Health care for veterans has been all over the news. At the same time, the DoD is moving to procure a replacement EHR system. So it seems there is no time like the present to review a recent RAND case studies report entitled “Redirecting Innovation in U.S. Health Care: Options to Decrease Spending and Increase Value.”
The case studies include a chapter comparing America’s two most broadly deployed EHRs: The VA’s VistA and Epic. The tale RAND tells is not one of different EHR technologies, as both VistA and Epic both employ the MUMPS programming language and file-based database. Rather, it is about how different origins, business models and practices have dramatically influenced the respective systems. As the report itself says, the contrast offers “useful insights into the development, diffusion, and potential future of EHRs.”
VistA
VistA, “the archetype of an enterprise-wide EHR solution,” supports the Veterans Health Administration, “the largest integrated delivery system in the United States.” Initial VistA development was a collaborative, distributed, grass-roots effort where individual VA medical centers built out new clinical functionality on a common platform.
In the mid 90’s, VistA became the instrument of change at the VA.
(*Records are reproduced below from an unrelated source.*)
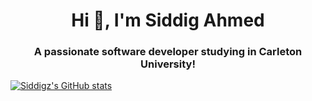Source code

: <h1 align="center">Hi 👋, I'm Siddig Ahmed</h1>
<h3 align="center">A passionate software developer studying in Carleton University!</h3>

<p align="left">
</p>


[![Siddigz's GitHub stats](https://github-readme-stats.vercel.app/api?username=siddigz)](https://github.com/anuraghazra/github-readme-stats)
The pace and scope of EHR adoption increased dramatically under the leadership of Dr. Kenneth W. Kizer, who served as the VA’s Undersecretary for Health from 1994 through 1999. Dr. Kizer considered installation of a major system upgrade to be a core element in his effort to transform the organization …
Full Disclosure: Dr. Kizer is Medsphere’s board chairman.
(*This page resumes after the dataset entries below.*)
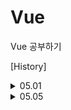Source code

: # Vue
Vue 공부하기


[History]
<details>
  <summary>
    05.01 
  </summary> 
  ✏️ 레파지토리 생성 
  
  ✏️ 5강 강의자료 업로드
</details>
<details>
  <summary> 
    05.05 
  </summary> 
  ✏️ 8강 강의자료 업로드
</details>
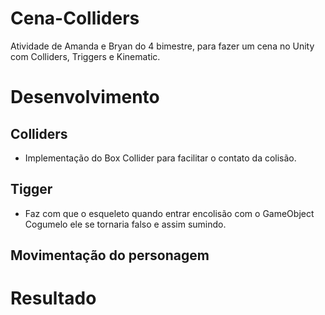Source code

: # Cena-Colliders
Atividade de Amanda e Bryan do 4 bimestre, para fazer um cena no Unity com Colliders, Triggers e Kinematic.

# Desenvolvimento

## Colliders
- Implementação do Box Collider para facilitar o contato da colisão.

## Tigger
- Faz com que o esqueleto quando entrar encolisão com o GameObject Cogumelo ele se tornaria falso e assim sumindo.


## Movimentação do personagem


# Resultado
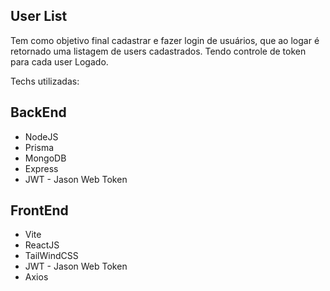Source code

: ## User List
Tem como objetivo final cadastrar e fazer login de usuários, que ao logar é retornado uma listagem de users cadastrados. 
Tendo controle de token para cada user Logado.

Techs utilizadas:

## BackEnd
- NodeJS
- Prisma
- MongoDB
- Express
- JWT - Jason Web Token

## FrontEnd
- Vite
- ReactJS
- TailWindCSS
- JWT - Jason Web Token
- Axios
From February 1997 to December 1999, the VA connected VistA across all agency facilities. “It was (and remains) the largest and most rapid deployment of an EHR ever done,” the RAND report says. As a result, from 1996 to 2004 the VHA realized dramatic improvements.
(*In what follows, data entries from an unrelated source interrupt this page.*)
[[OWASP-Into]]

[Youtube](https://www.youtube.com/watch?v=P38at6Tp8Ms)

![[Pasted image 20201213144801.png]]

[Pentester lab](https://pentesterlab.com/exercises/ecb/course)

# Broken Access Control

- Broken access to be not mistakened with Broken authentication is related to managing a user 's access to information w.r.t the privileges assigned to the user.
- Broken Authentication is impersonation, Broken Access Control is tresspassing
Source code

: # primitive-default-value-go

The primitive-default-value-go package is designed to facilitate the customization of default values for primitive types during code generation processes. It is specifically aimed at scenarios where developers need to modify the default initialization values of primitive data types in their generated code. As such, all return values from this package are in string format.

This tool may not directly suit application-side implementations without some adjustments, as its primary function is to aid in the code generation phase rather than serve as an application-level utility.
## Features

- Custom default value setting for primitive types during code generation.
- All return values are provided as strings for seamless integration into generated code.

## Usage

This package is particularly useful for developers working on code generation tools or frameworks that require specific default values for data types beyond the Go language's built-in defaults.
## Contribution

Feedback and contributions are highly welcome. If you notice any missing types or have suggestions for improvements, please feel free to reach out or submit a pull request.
- 70 percent increase in patients accommodated
- 37 percent decrease in employee-to-patient ratio
- 20 percent decrease in overall costs per patient (Medicare up ~20 percent over same period)
Among other factors, the VA’s success has been attributed to the collaborative development of VistA, as well as its clinical adoptability and interoperable data sharing. RAND notes that VistA’s clinical acceptance has been consistently validated over numerous surveys:
Independent surveys suggest that physicians are broadly satisfied with VistA compared with other EHR systems. In a 2011 survey by the American Academy of Family Physicians (AAFP) and a similar 2012 poll by Medscape, VistA outscored the large majority of health IT solutions, particularly those offered by large vendors like Epic and McKesson. When the AAFP survey asked respondents to express their level of agreement with the statement, “This EHR enables me to practice higher quality medicine than I could with paper charts,” VistA received the top score. In both the AAFP and Medscape survey’s, VistA was one of the highest ranking systems overall.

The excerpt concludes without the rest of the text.